* **SUPPLIED ENTRIES**
○ ○ ○ ○ ○
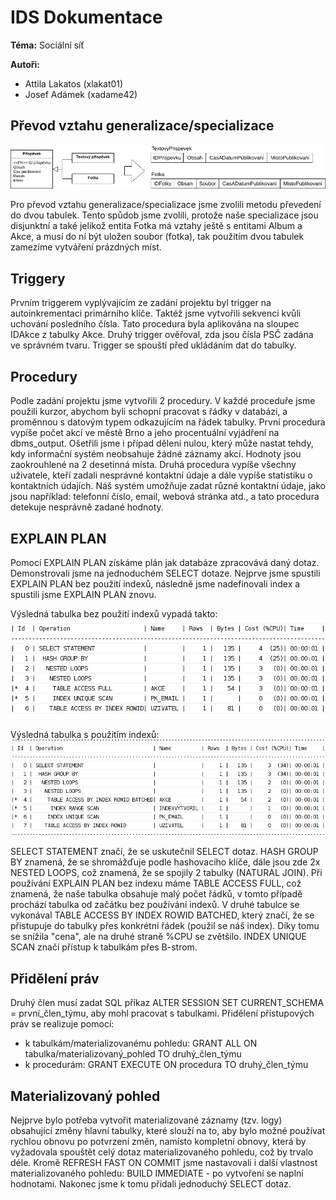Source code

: # IDS Dokumentace

**Téma:** Sociální síť

**Autoři:** 
* Attila Lakatos (xlakat01)
* Josef Adámek (xadame42)

## Převod vztahu generalizace/specializace

![prevod vztahu](erd_social.png)

Pro převod vztahu generalizace/specializace jsme zvolili metodu převedení do dvou tabulek. Tento spůdob jsme zvolili, protože naše specializace jsou disjunktní a také jelikož entita Fotka má vztahy ještě s entitami Album a Akce, a musí do ní být uložen soubor (fotka), tak použitím dvou tabulek zamezíme vytváření prázdných míst.

## Triggery
Prvním triggerem vyplývajícím ze zadání projektu byl trigger na autoinkrementaci primárního klíče. Taktéž jsme vytvořili sekvenci kvůli uchování posledního čísla. Tato procedura byla aplikována na sloupec IDAkce z tabulky Akce.
Druhý trigger ověřoval, zda jsou čísla PSČ zadána ve správném tvaru. Trigger se spouští před ukládáním dat do tabulky.

## Procedury
Podle zadání projektu jsme vytvořili 2 procedury. V každé proceduře jsme použili kurzor, abychom byli schopní pracovat s řádky v databázi, a proměnnou s datovým typem odkazujícím na řádek tabulky.
První procedura vypíše počet akcí ve městě Brno a jeho procentuální vyjádření na dbms_output. Ošetřili jsme i případ dělení nulou, který může nastat tehdy, kdy informační systém neobsahuje žádné záznamy akcí. Hodnoty jsou zaokrouhlené na 2 desetinná místa.
Druhá procedura vypíše všechny uživatele, kteří zadali nesprávné kontaktní údaje a dále vypíše statistiku o kontaktních údajích. Náš systém umožňuje zadat různé kontaktní údaje, jako jsou například: telefonní číslo, email, webová stránka atd., a tato procedura detekuje nesprávně zadané hodnoty.

## EXPLAIN PLAN
Pomocí EXPLAIN PLAN získáme plán jak databáze zpracovává daný dotaz. Demonstrovali jsme na jednoduchém SELECT dotaze. Nejprve jsme spustili EXPLAIN PLAN bez použití indexů, následně jsme nadefinovali index a spustili jsme EXPLAIN PLAN znovu.

Výsledná tabulka bez použití indexů vypadá takto:
![before](before.png)

Výsledná tabulka s použitím indexů:
![after](after.png)

SELECT STATEMENT značí, že se uskutečnil SELECT dotaz. HASH GROUP BY znamená, že se shromážďuje podle hashovacího klíče, dále jsou zde 2x NESTED LOOPS, což znamená, že se spojily 2 tabulky (NATURAL JOIN).
Při používání EXPLAIN PLAN bez indexu máme TABLE ACCESS FULL, což znamená, že naše tabulka obsahuje malý počet řádků, v tomto případě prochází tabulka od začátku bez používání indexů.
V druhé tabulce se vykonával TABLE ACCESS BY INDEX ROWID BATCHED, který značí, že se přistupuje do tabulky přes konkrétní řádek (použil se náš index).
Díky tomu se snížila "cena", ale na druhé straně %CPU se zvětšilo. INDEX UNIQUE SCAN značí přístup k tabulkám přes B-strom.

## Přidělení práv
Druhý člen musí zadat SQL příkaz ALTER SESSION SET CURRENT_SCHEMA = první_člen_týmu, aby mohl pracovat s tabulkami.
Přidělení přístupových práv se realizuje pomocí:
* k tabulkám/materializovanému pohledu:  GRANT ALL ON tabulka/materializovaný_pohled TO druhý_člen_týmu
* k procedurám:                          GRANT EXECUTE ON procedura TO druhý_člen_týmu

## Materializovaný pohled
Nejprve bylo potřeba vytvořit materializované záznamy (tzv. logy) obsahující změny hlavní tabulky, které slouží na to, aby bylo možné používat rychlou obnovu po potvrzení změn, namísto kompletní obnovy, která by vyžadovala spouštět celý dotaz materializovaného pohledu, což by trvalo déle.
Kromě REFRESH FAST ON COMMIT jsme nastavovali i další vlastnost materializovaného pohledu: BUILD IMMEDIATE - po vytvoření se naplní hodnotami. Nakonec jsme k tomu přidali jednoduchý SELECT dotaz.
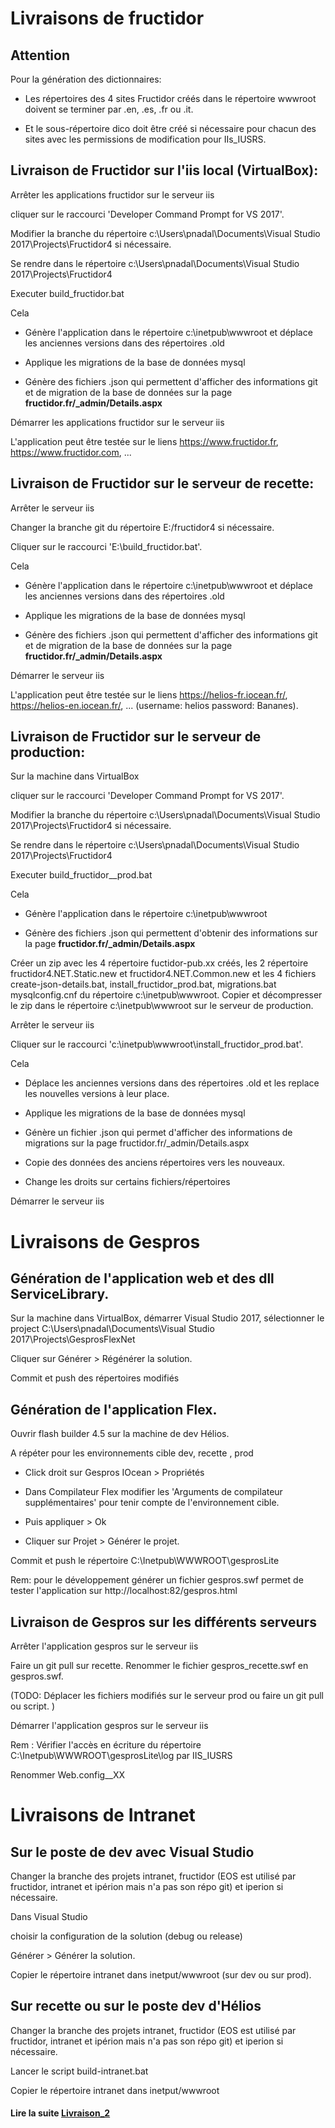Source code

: #  Livraisons de fructidor


## Attention

Pour la génération des dictionnaires:

*  Les répertoires des 4 sites Fructidor créés dans le répertoire wwwroot doivent se terminer par .en, .es, .fr ou .it.

*  Et le sous-répertoire dico doit être créé si nécessaire pour chacun des sites avec les permissions de modification pour IIs_IUSRS. 


## Livraison de Fructidor sur l'iis local (VirtualBox):

Arrêter les applications fructidor sur le serveur iis

cliquer sur le raccourci 'Developer Command Prompt for VS 2017'.

Modifier la branche du répertoire c:\Users\pnadal\Documents\Visual Studio 2017\Projects\Fructidor4 si nécessaire.

Se rendre dans le répertoire c:\Users\pnadal\Documents\Visual Studio 2017\Projects\Fructidor4

Executer build_fructidor.bat

Cela 

*  Génère l'application dans le répertoire c:\inetpub\wwwroot et déplace les anciennes versions dans des répertoires .old

*  Applique les migrations de la base de données mysql

*  Génère des fichiers .json qui permettent d'afficher des informations git et de migration de la base de données  sur la page **fructidor.fr/_admin/Details.aspx**


Démarrer les applications fructidor sur le serveur iis

L'application peut être testée sur le liens https://www.fructidor.fr, https://www.fructidor.com, ...



## Livraison de Fructidor sur le serveur de recette:



Arrêter le serveur iis

Changer la branche git du répertoire E:/fructidor4 si nécessaire.

Cliquer sur le raccourci 'E:\build_fructidor.bat'.

Cela 

*  Génère l'application dans le répertoire c:\inetpub\wwwroot et déplace les anciennes versions dans des répertoires .old

*  Applique les migrations de la base de données mysql

*  Génère des fichiers .json qui permettent d'afficher des informations git et de migration de la base de données sur la page **fructidor.fr/_admin/Details.aspx**

Démarrer le serveur iis

L'application peut être testée sur le liens https://helios-fr.iocean.fr/, https://helios-en.iocean.fr/, ... (username: helios password: Bananes).



## Livraison de Fructidor sur le serveur de production:

Sur la machine dans VirtualBox

cliquer sur le raccourci 'Developer Command Prompt for VS 2017'.

Modifier la branche du répertoire c:\Users\pnadal\Documents\Visual Studio 2017\Projects\Fructidor4 si nécessaire.

Se rendre dans le répertoire c:\Users\pnadal\Documents\Visual Studio 2017\Projects\Fructidor4

Executer build_fructidor__prod.bat

Cela 

*  Génère l'application dans le répertoire c:\inetpub\wwwroot

*  Génère des fichiers .json qui permettent d'obtenir des informations sur la page **fructidor.fr/_admin/Details.aspx**


Créer un zip avec les 4 répertoire fuctidor-pub.xx créés, les 2 répertoire fructidor4.NET.Static.new et fructidor4.NET.Common.new  et les 4 fichiers create-json-details.bat, install_fructidor_prod.bat, migrations.bat mysqlconfig.cnf du répertoire c:\inetpub\wwwroot.
Copier et décompresser le zip dans le répertoire c:\inetpub\wwwroot sur le serveur de production.


Arrêter le serveur iis


Cliquer sur le raccourci 'c:\inetpub\wwwroot\install_fructidor_prod.bat'.

Cela 

*  Déplace les anciennes versions dans des répertoires .old et les replace les nouvelles versions à leur place.

*  Applique les migrations de la base de données mysql

*  Génère un fichier .json qui permet d'afficher des informations de migrations sur la page fructidor.fr/_admin/Details.aspx

*  Copie des données des anciens répertoires vers les nouveaux.

*  Change les droits sur certains fichiers/répertoires

Démarrer le serveur iis

#  Livraisons de Gespros

## Génération de l'application web et des dll ServiceLibrary.

Sur la machine dans VirtualBox, démarrer Visual Studio 2017, sélectionner le project C:\Users\pnadal\Documents\Visual Studio 2017\Projects\GesprosFlexNet 

Cliquer sur Générer > Régénérer la solution. 

Commit et push des répertoires modifiés
 
## Génération de l'application Flex.

Ouvrir flash builder 4.5 sur la machine de dev Hélios.

A répéter pour les environnements cible dev, recette , prod

*  Click droit sur Gespros IOcean > Propriétés

*  Dans Compilateur Flex modifier les 'Arguments de compilateur supplémentaires' pour tenir compte de l'environnement cible.

*  Puis appliquer > Ok

*  Cliquer sur Projet > Générer le projet.

Commit et push le répertoire C:\Inetpub\WWWROOT\gesprosLite 

Rem: pour le développement générer un fichier gespros.swf permet de tester l'application sur http://localhost:82/gespros.html

## Livraison de Gespros sur les différents serveurs


Arrêter l'application gespros sur le serveur iis

Faire un git pull sur recette. Renommer le fichier gespros_recette.swf en gespros.swf.

(TODO: Déplacer les fichiers modifiés sur le serveur prod ou faire un git pull ou script. )

Démarrer l'application gespros sur le serveur iis

Rem : Vérifier l'accès en écriture du répertoire C:\Inetpub\WWWROOT\gesprosLite\log par IIS_IUSRS

Renommer Web.config__XX


#  Livraisons de Intranet

## Sur le poste de dev avec Visual Studio

Changer la branche des projets intranet, fructidor (EOS est utilisé par fructidor, intranet et ipérion mais n'a pas son répo git) et iperion si nécessaire.

Dans Visual Studio 

choisir la configuration de la solution (debug ou release)

Générer > Générer la solution.

Copier le répertoire intranet dans inetput/wwwroot (sur dev ou sur prod).



## Sur recette ou sur le poste dev d'Hélios

Changer la branche des projets intranet, fructidor (EOS est utilisé par fructidor, intranet et ipérion mais n'a pas son répo git) et iperion si nécessaire.

Lancer le script build-intranet.bat

Copier le répertoire intranet dans inetput/wwwroot

#### Lire la suite [Livraison_2 ](Livraison_2)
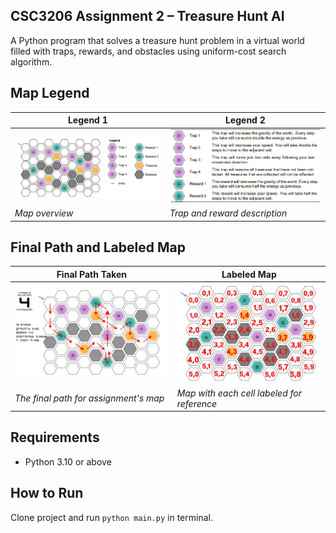 ## CSC3206 Assignment 2 – Treasure Hunt AI
A Python program that solves a treasure hunt problem in a virtual world filled with traps, rewards, and obstacles using uniform-cost search algorithm.

## Map Legend
| Legend 1 | Legend 2 |
|----------|----------|
| <img src="images/legend.png" width="500"/> | <img src="images/legend2.png" width="500"/> |
| *Map overview* | *Trap and reward description* |

## Final Path and Labeled Map
| Final Path Taken | Labeled Map |
|------------------|-------------|
| <img src="images/final_path.png" width="500"/> | <img src="images/labeled_cells.jpg" width="500"/> |
| *The final path for assignment's map* | *Map with each cell labeled for reference* |


## Requirements
- Python 3.10 or above

## How to Run
Clone project and run `python main.py` in terminal. 
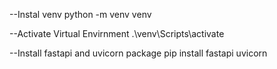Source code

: --Instal venv
python -m venv venv

--Activate Virtual Envirnment
.\venv\Scripts\activate

--Install fastapi and uvicorn package
pip install fastapi uvicorn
○ ○ ○ ○ ○
* **GOAL OF THE EXERCISE**
Please copy exactly, and only, the lines from the one that contains "## Requirements" through the last line of the data above, omitting all pictures.

* **WRITTEN SOLUTION**
## Requirements
- Python 3.10 or above

## How to Run
Clone project and run `python main.py` in terminal. 
Source code

: --Instal venv
python -m venv venv

--Activate Virtual Envirnment
.\venv\Scripts\activate

--Install fastapi and uvicorn package
pip install fastapi uvicorn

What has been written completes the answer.